### [DATASET EXTRACT]

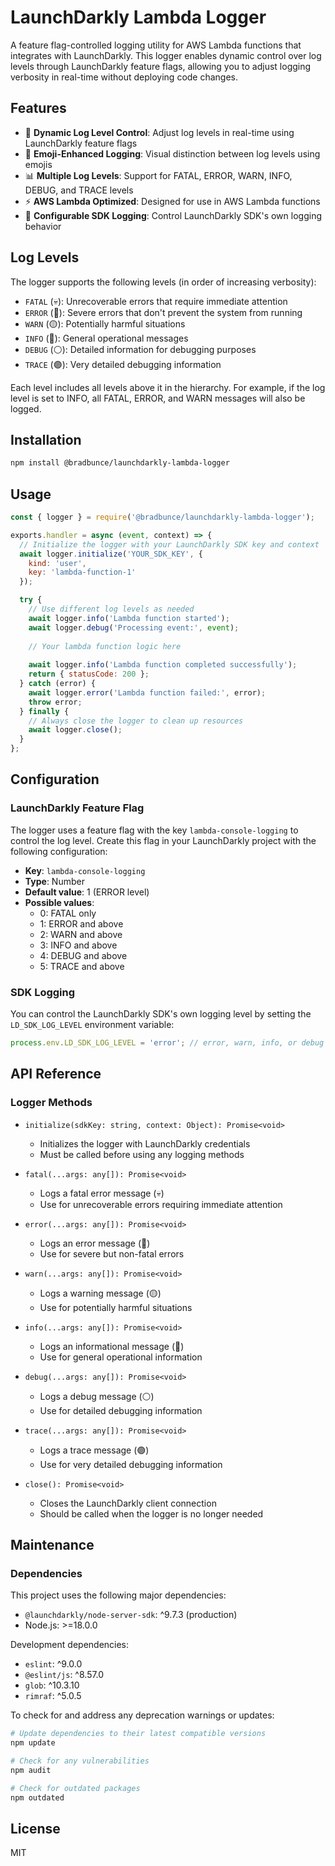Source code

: # LaunchDarkly Lambda Logger

A feature flag-controlled logging utility for AWS Lambda functions that integrates with LaunchDarkly. This logger enables dynamic control over log levels through LaunchDarkly feature flags, allowing you to adjust logging verbosity in real-time without deploying code changes.

## Features

- 🎯 **Dynamic Log Level Control**: Adjust log levels in real-time using LaunchDarkly feature flags
- 🎨 **Emoji-Enhanced Logging**: Visual distinction between log levels using emojis
- 📊 **Multiple Log Levels**: Support for FATAL, ERROR, WARN, INFO, DEBUG, and TRACE levels
- ⚡ **AWS Lambda Optimized**: Designed for use in AWS Lambda functions
- 🔧 **Configurable SDK Logging**: Control LaunchDarkly SDK's own logging behavior

## Log Levels

The logger supports the following levels (in order of increasing verbosity):

- `FATAL` (💀): Unrecoverable errors that require immediate attention
- `ERROR` (🔴): Severe errors that don't prevent the system from running
- `WARN` (🟡): Potentially harmful situations
- `INFO` (🔵): General operational messages
- `DEBUG` (⚪): Detailed information for debugging purposes
- `TRACE` (🟣): Very detailed debugging information

Each level includes all levels above it in the hierarchy. For example, if the log level is set to INFO, all FATAL, ERROR, and WARN messages will also be logged.

## Installation

```bash
npm install @bradbunce/launchdarkly-lambda-logger
```

## Usage

```javascript
const { logger } = require('@bradbunce/launchdarkly-lambda-logger');

exports.handler = async (event, context) => {
  // Initialize the logger with your LaunchDarkly SDK key and context
  await logger.initialize('YOUR_SDK_KEY', {
    kind: 'user',
    key: 'lambda-function-1'
  });

  try {
    // Use different log levels as needed
    await logger.info('Lambda function started');
    await logger.debug('Processing event:', event);
    
    // Your lambda function logic here
    
    await logger.info('Lambda function completed successfully');
    return { statusCode: 200 };
  } catch (error) {
    await logger.error('Lambda function failed:', error);
    throw error;
  } finally {
    // Always close the logger to clean up resources
    await logger.close();
  }
};
```

## Configuration

### LaunchDarkly Feature Flag

The logger uses a feature flag with the key `lambda-console-logging` to control the log level. Create this flag in your LaunchDarkly project with the following configuration:

- **Key**: `lambda-console-logging`
- **Type**: Number
- **Default value**: 1 (ERROR level)
- **Possible values**:
  - 0: FATAL only
  - 1: ERROR and above
  - 2: WARN and above
  - 3: INFO and above
  - 4: DEBUG and above
  - 5: TRACE and above

### SDK Logging

You can control the LaunchDarkly SDK's own logging level by setting the `LD_SDK_LOG_LEVEL` environment variable:

```javascript
process.env.LD_SDK_LOG_LEVEL = 'error'; // error, warn, info, or debug
```

## API Reference

### Logger Methods

- `initialize(sdkKey: string, context: Object): Promise<void>`
  - Initializes the logger with LaunchDarkly credentials
  - Must be called before using any logging methods

- `fatal(...args: any[]): Promise<void>`
  - Logs a fatal error message (💀)
  - Use for unrecoverable errors requiring immediate attention

- `error(...args: any[]): Promise<void>`
  - Logs an error message (🔴)
  - Use for severe but non-fatal errors

- `warn(...args: any[]): Promise<void>`
  - Logs a warning message (🟡)
  - Use for potentially harmful situations

- `info(...args: any[]): Promise<void>`
  - Logs an informational message (🔵)
  - Use for general operational information

- `debug(...args: any[]): Promise<void>`
  - Logs a debug message (⚪)
  - Use for detailed debugging information

- `trace(...args: any[]): Promise<void>`
  - Logs a trace message (🟣)
  - Use for very detailed debugging information

- `close(): Promise<void>`
  - Closes the LaunchDarkly client connection
  - Should be called when the logger is no longer needed

## Maintenance

### Dependencies

This project uses the following major dependencies:
- `@launchdarkly/node-server-sdk`: ^9.7.3 (production)
- Node.js: >=18.0.0

Development dependencies:
- `eslint`: ^9.0.0
- `@eslint/js`: ^8.57.0
- `glob`: ^10.3.10
- `rimraf`: ^5.0.5

To check for and address any deprecation warnings or updates:

```bash
# Update dependencies to their latest compatible versions
npm update

# Check for any vulnerabilities
npm audit

# Check for outdated packages
npm outdated
```

## License

MIT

### [WHAT THIS TASK INVOLVES]
Taking the material above, report how many of its lines contain the word "verbosity". Add nothing else.

### [WRITTEN RESPONSE]
2